Titel: ZALMATHIC NECROICHORION EP

Label: AMOR FATI PRODUCTIONS

Spieldauer: 22:57 Minuten

VÖ: 04. September 2026

Die tiefste Meereszone zwischen 6000 und etwa 11000 Meter Meerestiefe wird als das Hadopelagial bezeichnet. Etymologisch setzt sich der Begriff aus den griechischen Wörtern Hades (Unterwelt) und Pelagos (Meer) zusammen. HADOPELAGYAL bringen mit der EP „Zalmathic Necroichorion“ ein neues Lebenszeichen aus den tiefsten Untiefen des Meeres ans fade Licht.

Das Duo Hekla (Vocals, Guitars) und Augur (Drums) vernichtet wieder ordentlich Krill und Plankton. Zwischen viel Teitanblood Gekloppe und einem ordentlichen Hub Portal fräst sich das Ensemble durch vier Songs mit knapp 23 Minuten Spielzeit.
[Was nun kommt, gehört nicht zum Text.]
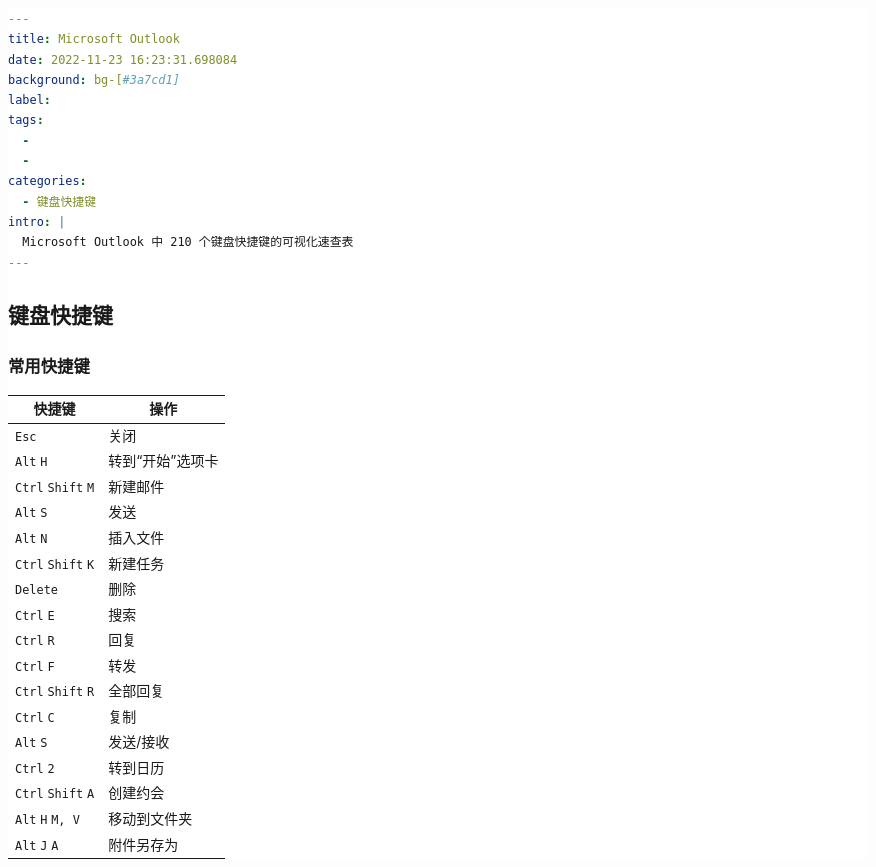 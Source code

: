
 ```yaml
---
title: Microsoft Outlook
date: 2022-11-23 16:23:31.698084
background: bg-[#3a7cd1]
label:
tags:
  -
  -
categories:
  - 键盘快捷键
intro: |
  Microsoft Outlook 中 210 个键盘快捷键的可视化速查表
---
```


## 键盘快捷键

### 常用快捷键

| 快捷键             | 操作               |
| ------------------ | ------------------ |
| `Esc`              | 关闭               |
| `Alt` `H`          | 转到“开始”选项卡     |
| `Ctrl` `Shift` `M` | 新建邮件           |
| `Alt` `S`          | 发送               |
| `Alt` `N`          | 插入文件           |
| `Ctrl` `Shift` `K` | 新建任务           |
| `Delete`           | 删除               |
| `Ctrl` `E`         | 搜索               |
| `Ctrl` `R`         | 回复               |
| `Ctrl` `F`         | 转发               |
| `Ctrl` `Shift` `R` | 全部回复           |
| `Ctrl` `C`         | 复制               |
| `Alt` `S`          | 发送/接收          |
| `Ctrl` `2`         | 转到日历           |
| `Ctrl` `Shift` `A` | 创建约会           |
| `Alt` `H` `M, V`   | 移动到文件夹       |
| `Alt` `J` `A`      | 附件另存为         |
Hier bleibt keine Zeit zum Luftholen, die Kompositionen sind direkt, rasend und brutal. Die Portal Einflüssse sorgen an der ein oder anderen Stelle für ein wenig Abwechslung aber zum fluffigen Sommerhit reicht es bei HADOPELAGYAL dann – zum Glück – trotzdem nicht. Irgendwo im Bermudadreieck zwischen fiesem Death Metal, biestigem Black Metal und stumpfen War Metal haben HALOPLAGYAL ihre Taucherbasis eingerichtet.
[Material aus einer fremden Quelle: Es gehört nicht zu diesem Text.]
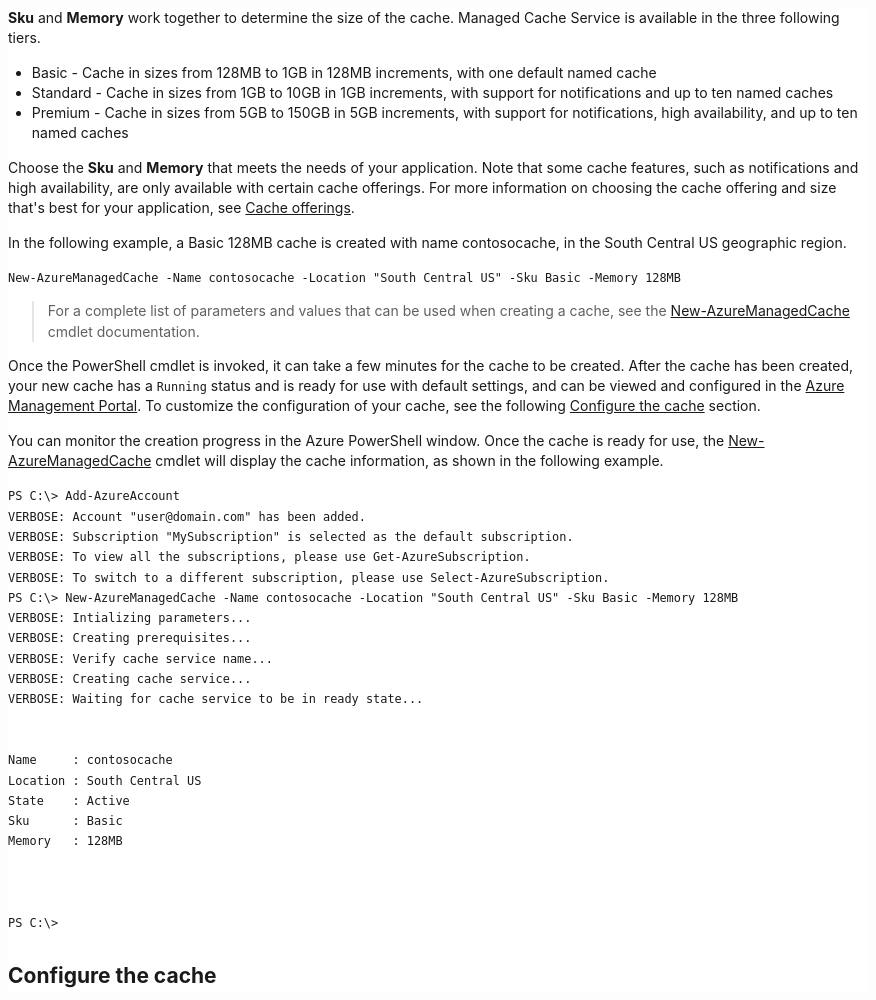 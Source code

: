 **Sku** and **Memory** work together to determine the size of the cache. Managed Cache Service is available in the three following tiers.

-	Basic - Cache in sizes from 128MB to 1GB in 128MB increments, with one default named cache
-	Standard - Cache in sizes from 1GB to 10GB in 1GB increments, with support for notifications and up to ten named caches
-	Premium - Cache in sizes from 5GB to 150GB in 5GB increments, with support for notifications, high availability, and up to ten named caches

Choose the **Sku** and **Memory** that meets the needs of your application. Note that some cache features, such as notifications and high availability, are only available with certain cache offerings. For more information on choosing the cache offering and size that's best for your application, see [Cache offerings][].

 In the following example, a Basic 128MB cache is created with name contosocache, in the South Central US geographic region.

	New-AzureManagedCache -Name contosocache -Location "South Central US" -Sku Basic -Memory 128MB

>For a complete list of parameters and values that can be used when creating a cache, see the [New-AzureManagedCache][] cmdlet documentation.

Once the PowerShell cmdlet is invoked, it can take a few minutes for the cache to be created. After the cache has been created, your new cache has a `Running` status and is ready for use with default settings, and can be viewed and configured in the [Azure Management Portal][]. To customize the configuration of your cache, see the following [Configure the cache][] section.

You can monitor the creation progress in the Azure PowerShell window. Once the cache is ready for use, the [New-AzureManagedCache][] cmdlet will display the cache information, as shown in the following example.

	PS C:\> Add-AzureAccount
	VERBOSE: Account "user@domain.com" has been added.
	VERBOSE: Subscription "MySubscription" is selected as the default subscription.
	VERBOSE: To view all the subscriptions, please use Get-AzureSubscription.
	VERBOSE: To switch to a different subscription, please use Select-AzureSubscription.
	PS C:\> New-AzureManagedCache -Name contosocache -Location "South Central US" -Sku Basic -Memory 128MB
	VERBOSE: Intializing parameters...
	VERBOSE: Creating prerequisites...
	VERBOSE: Verify cache service name...
	VERBOSE: Creating cache service...
	VERBOSE: Waiting for cache service to be in ready state...


	Name     : contosocache
	Location : South Central US
	State    : Active
	Sku      : Basic
	Memory   : 128MB



	PS C:\>




<a name="enable-caching"></a>
## Configure the cache


[Next Steps]: #next-steps
[What is Azure Managed Cache Service?]: #what-is
[Create an Azure Cache]: #create-cache
[Which type of caching is right for me?]: #choosing-cache
[Prepare Your Visual Studio Project to Use Azure Caching]: #prepare-vs
[Configure Your Application to Use Caching]: #configure-app
[Getting Started with Managed Cache Service]: #getting-started-cache-service
[Create the cache]: #create-cache
[Configure the cache]: #enable-caching
[Configure the cache clients]: #NuGet
[Working with Caches]: #working-with-caches
[How To: Create a DataCache Object]: #create-cache-object
[How To: Add and Retrieve an Object from the Cache]: #add-object
[How To: Specify the Expiration of an Object in the Cache]: #specify-expiration
[How To: Store ASP.NET Session State in the Cache]: #store-session
[How To: Store ASP.NET Page Output Caching in the Cache]: #store-page
[Target a Supported .NET Framework Profile]: #prepare-vs-target-net
[NewCacheMenu]: ./media/cache-dotnet-how-to-use-service/CacheServiceNewCacheMenu.png
[QuickCreate]: ./media/cache-dotnet-how-to-use-service/CacheServiceQuickCreate.png
[Endpoint]: ./media/cache-dotnet-how-to-use-service/CacheServiceEndpoint.png
[AccessKeys]: ./media/cache-dotnet-how-to-use-service/CacheServiceManageAccessKeys.png
[NuGetPackage]: ./media/cache-dotnet-how-to-use-service/CacheServiceManageNuGetPackage.png
[NuGetPackageMenu]: ./media/cache-dotnet-how-to-use-service/CacheServiceManageNuGetPackagesMenu.png
[NamedCaches]: ./media/cache-dotnet-how-to-use-service/CacheServiceNamedCaches.jpg
[Azure Management Portal]: https://manage.windowsazure.com/
[How to: Configure a Cache Client Programmatically]: http://msdn.microsoft.com/library/windowsazure/gg618003.aspx
[Session State Provider for Azure Cache]: http://go.microsoft.com/fwlink/?LinkId=320835
[Azure AppFabric Cache: Caching Session State]: http://www.microsoft.com/showcase/details.aspx?uuid=87c833e9-97a9-42b2-8bb1-7601f9b5ca20
[Output Cache Provider for Azure Cache]: http://go.microsoft.com/fwlink/?LinkId=320837
[Azure Shared Caching]: http://msdn.microsoft.com/library/windowsazure/gg278356.aspx
[Team Blog]: http://blogs.msdn.com/b/windowsazure/
[Azure Caching]: http://www.microsoft.com/showcase/Search.aspx?phrase=azure+caching
[How to Configure Virtual Machine Sizes]: http://go.microsoft.com/fwlink/?LinkId=164387
[Azure Caching Capacity Planning Considerations]: http://go.microsoft.com/fwlink/?LinkId=320167
[Azure Caching]: http://go.microsoft.com/fwlink/?LinkId=252658
[How to: Set the Cacheability of an ASP.NET Page Declaratively]: http://msdn.microsoft.com/library/zd1ysf1y.aspx
[How to: Set a Page's Cacheability Programmatically]: http://msdn.microsoft.com/library/z852zf6b.aspx
[Overview of Azure Managed Cache Service]: http://go.microsoft.com/fwlink/?LinkId=320830
[Managed Cache Service]: http://go.microsoft.com/fwlink/?LinkId=320830
[OutputCache Directive]: http://go.microsoft.com/fwlink/?LinkId=251979
[Troubleshooting and Diagnostics]: http://go.microsoft.com/fwlink/?LinkId=320839
[NuGet Package Manager Installation]: http://go.microsoft.com/fwlink/?LinkId=240311
[Cache Pricing Details]: http://www.windowsazure.com/pricing/details/cache/
[Management Portal]: https://manage.windowsazure.com/
[Cache offerings]: http://go.microsoft.com/fwlink/?LinkId=317277
[Capacity planning]: http://go.microsoft.com/fwlink/?LinkId=320167
[Expiration and Eviction]: http://go.microsoft.com/fwlink/?LinkId=317278
[High Availability]: http://go.microsoft.com/fwlink/?LinkId=317329
[Notifications]: http://go.microsoft.com/fwlink/?LinkId=317276
[Migrate to Managed Cache Service]: http://go.microsoft.com/fwlink/?LinkId=317347
[Managed Cache Service Samples]: http://go.microsoft.com/fwlink/?LinkId=320840
[New-AzureManagedCache]: http://go.microsoft.com/fwlink/?LinkId=400495
[Azure Managed Cache Cmdlets]: http://go.microsoft.com/fwlink/?LinkID=398555
[How to install and configure Azure PowerShell]: http://go.microsoft.com/fwlink/?LinkId=400494
[Add-AzureAccount]: http://msdn.microsoft.com/library/dn495128.aspx
[Select-AzureSubscription]: http://msdn.microsoft.com/library/dn495203.aspx
[Which Azure Cache offering is right for me?]: http://msdn.microsoft.com/library/azure/dn766201.aspx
Ein flirrendes, rauschendes und oftmals polterndes Manifest erfährt der Hörer bei dieser EP, die knackig und akzentuiert wirkt ohne Zugeständnisse an moderate Töne zu machen. Produktionstechnisch muss hier sogar noch einen Extrapunkt verteilt werden, denn dem klanglichen Chaos Herr zu werden erscheint nicht unbedingt einfach. Gutes und krasses Ding von HADOPELAGYAL!